> _Problem requirements_
Copy the lines of the entries exactly, from the opening one to the one holding "In addition, for", and leave out everything after.

----------------

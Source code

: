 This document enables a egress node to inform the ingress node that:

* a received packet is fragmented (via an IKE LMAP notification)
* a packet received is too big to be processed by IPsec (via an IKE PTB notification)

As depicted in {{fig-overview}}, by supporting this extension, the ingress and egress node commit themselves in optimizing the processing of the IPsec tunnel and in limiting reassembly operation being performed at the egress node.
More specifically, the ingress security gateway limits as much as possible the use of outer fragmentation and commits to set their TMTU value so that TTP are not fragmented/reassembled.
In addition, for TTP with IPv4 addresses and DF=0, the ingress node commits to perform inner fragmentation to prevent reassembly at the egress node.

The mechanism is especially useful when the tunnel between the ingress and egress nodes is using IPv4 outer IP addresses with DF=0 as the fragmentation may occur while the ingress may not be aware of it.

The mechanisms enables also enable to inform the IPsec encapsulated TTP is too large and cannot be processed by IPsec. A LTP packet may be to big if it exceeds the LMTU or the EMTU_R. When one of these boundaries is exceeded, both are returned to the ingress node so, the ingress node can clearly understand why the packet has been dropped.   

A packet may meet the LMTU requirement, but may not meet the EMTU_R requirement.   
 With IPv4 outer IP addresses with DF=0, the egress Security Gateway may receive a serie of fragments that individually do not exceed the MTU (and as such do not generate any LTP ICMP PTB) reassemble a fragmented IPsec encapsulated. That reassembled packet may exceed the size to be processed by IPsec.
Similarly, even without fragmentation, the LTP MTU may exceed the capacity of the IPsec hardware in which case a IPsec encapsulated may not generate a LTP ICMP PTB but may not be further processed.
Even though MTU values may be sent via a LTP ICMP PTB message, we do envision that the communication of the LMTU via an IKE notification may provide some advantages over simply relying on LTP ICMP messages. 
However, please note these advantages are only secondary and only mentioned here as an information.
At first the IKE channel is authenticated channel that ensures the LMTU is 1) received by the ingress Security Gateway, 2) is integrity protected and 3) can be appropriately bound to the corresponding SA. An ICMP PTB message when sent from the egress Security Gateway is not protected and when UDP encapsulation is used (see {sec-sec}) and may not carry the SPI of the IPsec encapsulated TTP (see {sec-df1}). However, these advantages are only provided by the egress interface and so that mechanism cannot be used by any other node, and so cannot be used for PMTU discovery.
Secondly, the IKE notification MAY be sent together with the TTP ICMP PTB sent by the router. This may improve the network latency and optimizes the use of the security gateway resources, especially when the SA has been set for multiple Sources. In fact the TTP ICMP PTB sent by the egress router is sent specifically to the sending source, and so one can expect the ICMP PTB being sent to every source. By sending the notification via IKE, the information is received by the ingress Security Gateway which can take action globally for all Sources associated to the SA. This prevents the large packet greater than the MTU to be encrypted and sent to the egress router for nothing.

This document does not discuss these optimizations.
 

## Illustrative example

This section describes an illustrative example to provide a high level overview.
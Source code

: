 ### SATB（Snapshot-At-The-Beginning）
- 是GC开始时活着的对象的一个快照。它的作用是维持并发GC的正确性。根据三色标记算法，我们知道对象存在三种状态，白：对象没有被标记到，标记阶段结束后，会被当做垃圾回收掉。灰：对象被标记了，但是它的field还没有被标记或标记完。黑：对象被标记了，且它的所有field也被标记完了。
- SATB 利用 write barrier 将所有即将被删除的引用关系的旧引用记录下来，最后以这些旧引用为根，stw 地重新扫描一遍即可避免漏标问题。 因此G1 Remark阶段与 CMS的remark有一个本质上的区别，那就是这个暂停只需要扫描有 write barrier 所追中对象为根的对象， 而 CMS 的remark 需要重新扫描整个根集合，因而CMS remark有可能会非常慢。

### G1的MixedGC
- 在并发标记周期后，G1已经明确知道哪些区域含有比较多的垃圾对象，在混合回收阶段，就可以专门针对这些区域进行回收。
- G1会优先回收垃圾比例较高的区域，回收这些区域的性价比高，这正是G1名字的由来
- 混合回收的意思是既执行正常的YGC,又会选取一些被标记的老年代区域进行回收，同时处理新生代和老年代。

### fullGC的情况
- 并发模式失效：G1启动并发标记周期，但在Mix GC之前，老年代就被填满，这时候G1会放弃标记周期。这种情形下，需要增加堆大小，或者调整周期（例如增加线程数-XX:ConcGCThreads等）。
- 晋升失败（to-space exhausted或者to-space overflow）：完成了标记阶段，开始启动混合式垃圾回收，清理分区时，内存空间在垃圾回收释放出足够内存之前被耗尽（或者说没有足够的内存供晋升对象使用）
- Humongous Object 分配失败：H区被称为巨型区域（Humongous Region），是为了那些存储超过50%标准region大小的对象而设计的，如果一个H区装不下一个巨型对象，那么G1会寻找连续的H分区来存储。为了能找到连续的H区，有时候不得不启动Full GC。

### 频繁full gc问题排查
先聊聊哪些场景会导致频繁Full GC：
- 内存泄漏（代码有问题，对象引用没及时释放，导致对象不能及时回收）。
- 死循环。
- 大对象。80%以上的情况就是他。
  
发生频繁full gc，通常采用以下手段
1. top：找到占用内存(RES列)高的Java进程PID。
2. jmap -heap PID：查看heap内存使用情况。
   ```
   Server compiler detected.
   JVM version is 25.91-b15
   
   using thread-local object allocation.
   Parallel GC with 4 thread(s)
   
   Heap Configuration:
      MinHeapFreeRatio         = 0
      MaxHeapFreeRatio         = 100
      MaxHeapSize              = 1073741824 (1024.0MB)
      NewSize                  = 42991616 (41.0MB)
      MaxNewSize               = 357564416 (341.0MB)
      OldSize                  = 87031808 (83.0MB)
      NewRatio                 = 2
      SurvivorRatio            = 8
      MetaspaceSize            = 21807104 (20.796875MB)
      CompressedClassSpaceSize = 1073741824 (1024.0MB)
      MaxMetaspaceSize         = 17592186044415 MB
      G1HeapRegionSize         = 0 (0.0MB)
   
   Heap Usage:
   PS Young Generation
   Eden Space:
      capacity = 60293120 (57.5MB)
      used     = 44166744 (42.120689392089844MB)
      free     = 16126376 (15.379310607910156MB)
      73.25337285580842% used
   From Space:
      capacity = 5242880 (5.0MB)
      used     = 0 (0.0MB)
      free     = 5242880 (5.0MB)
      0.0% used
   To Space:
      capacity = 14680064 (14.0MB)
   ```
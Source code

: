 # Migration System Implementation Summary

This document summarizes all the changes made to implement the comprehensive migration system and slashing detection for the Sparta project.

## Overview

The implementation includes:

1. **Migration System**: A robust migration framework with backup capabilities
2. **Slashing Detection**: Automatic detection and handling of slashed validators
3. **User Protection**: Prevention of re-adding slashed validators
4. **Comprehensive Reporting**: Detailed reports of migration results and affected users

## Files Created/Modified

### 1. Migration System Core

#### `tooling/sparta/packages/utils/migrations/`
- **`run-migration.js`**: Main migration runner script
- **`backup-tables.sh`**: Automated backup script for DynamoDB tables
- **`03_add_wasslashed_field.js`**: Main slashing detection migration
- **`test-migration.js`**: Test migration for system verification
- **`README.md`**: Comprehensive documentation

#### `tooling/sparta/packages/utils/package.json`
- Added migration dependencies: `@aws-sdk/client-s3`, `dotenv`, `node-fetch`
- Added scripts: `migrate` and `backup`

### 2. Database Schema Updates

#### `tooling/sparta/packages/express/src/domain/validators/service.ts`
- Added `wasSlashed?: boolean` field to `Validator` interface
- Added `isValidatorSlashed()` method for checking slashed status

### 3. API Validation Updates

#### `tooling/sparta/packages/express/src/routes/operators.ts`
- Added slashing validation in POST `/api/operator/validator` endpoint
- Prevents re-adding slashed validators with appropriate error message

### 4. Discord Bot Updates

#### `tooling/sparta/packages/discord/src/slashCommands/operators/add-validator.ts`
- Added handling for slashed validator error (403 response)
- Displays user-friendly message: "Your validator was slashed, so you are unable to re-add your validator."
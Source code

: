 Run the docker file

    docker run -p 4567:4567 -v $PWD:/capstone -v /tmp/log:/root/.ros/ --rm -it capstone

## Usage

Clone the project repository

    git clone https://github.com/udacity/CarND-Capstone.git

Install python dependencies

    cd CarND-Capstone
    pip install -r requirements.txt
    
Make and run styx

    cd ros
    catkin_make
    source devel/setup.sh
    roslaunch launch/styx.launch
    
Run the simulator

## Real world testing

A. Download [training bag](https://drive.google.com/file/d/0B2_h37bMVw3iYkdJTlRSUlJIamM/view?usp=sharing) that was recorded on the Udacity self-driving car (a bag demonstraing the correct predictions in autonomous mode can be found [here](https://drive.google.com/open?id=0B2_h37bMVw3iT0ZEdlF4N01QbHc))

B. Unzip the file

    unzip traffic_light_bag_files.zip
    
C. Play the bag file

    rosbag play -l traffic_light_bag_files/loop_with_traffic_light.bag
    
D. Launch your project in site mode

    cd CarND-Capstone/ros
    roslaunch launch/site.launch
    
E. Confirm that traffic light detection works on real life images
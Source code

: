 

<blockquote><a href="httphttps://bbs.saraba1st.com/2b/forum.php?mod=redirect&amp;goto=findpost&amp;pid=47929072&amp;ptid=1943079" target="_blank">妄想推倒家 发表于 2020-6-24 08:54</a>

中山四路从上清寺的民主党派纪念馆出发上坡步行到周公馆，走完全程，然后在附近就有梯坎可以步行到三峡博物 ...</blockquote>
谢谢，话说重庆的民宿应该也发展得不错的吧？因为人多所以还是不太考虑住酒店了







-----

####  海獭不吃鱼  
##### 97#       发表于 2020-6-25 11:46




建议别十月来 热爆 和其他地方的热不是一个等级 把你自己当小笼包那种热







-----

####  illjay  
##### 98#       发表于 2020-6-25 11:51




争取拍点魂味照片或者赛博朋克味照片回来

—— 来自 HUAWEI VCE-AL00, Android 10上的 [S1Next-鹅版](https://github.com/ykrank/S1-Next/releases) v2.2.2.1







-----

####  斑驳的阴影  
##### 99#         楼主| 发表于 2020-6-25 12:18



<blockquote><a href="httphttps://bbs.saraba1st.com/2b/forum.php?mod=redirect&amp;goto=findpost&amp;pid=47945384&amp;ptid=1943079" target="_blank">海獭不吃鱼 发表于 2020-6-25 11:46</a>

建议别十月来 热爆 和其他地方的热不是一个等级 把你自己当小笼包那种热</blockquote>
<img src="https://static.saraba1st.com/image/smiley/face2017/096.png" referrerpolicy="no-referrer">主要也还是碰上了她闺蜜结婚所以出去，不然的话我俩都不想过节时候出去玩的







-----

----------------

> _Result for this task_
Source code

: This document enables a egress node to inform the ingress node that:

* a received packet is fragmented (via an IKE LMAP notification)
* a packet received is too big to be processed by IPsec (via an IKE PTB notification)

As depicted in {{fig-overview}}, by supporting this extension, the ingress and egress node commit themselves in optimizing the processing of the IPsec tunnel and in limiting reassembly operation being performed at the egress node.
More specifically, the ingress security gateway limits as much as possible the use of outer fragmentation and commits to set their TMTU value so that TTP are not fragmented/reassembled.
In addition, for TTP with IPv4 addresses and DF=0, the ingress node commits to perform inner fragmentation to prevent reassembly at the egress node.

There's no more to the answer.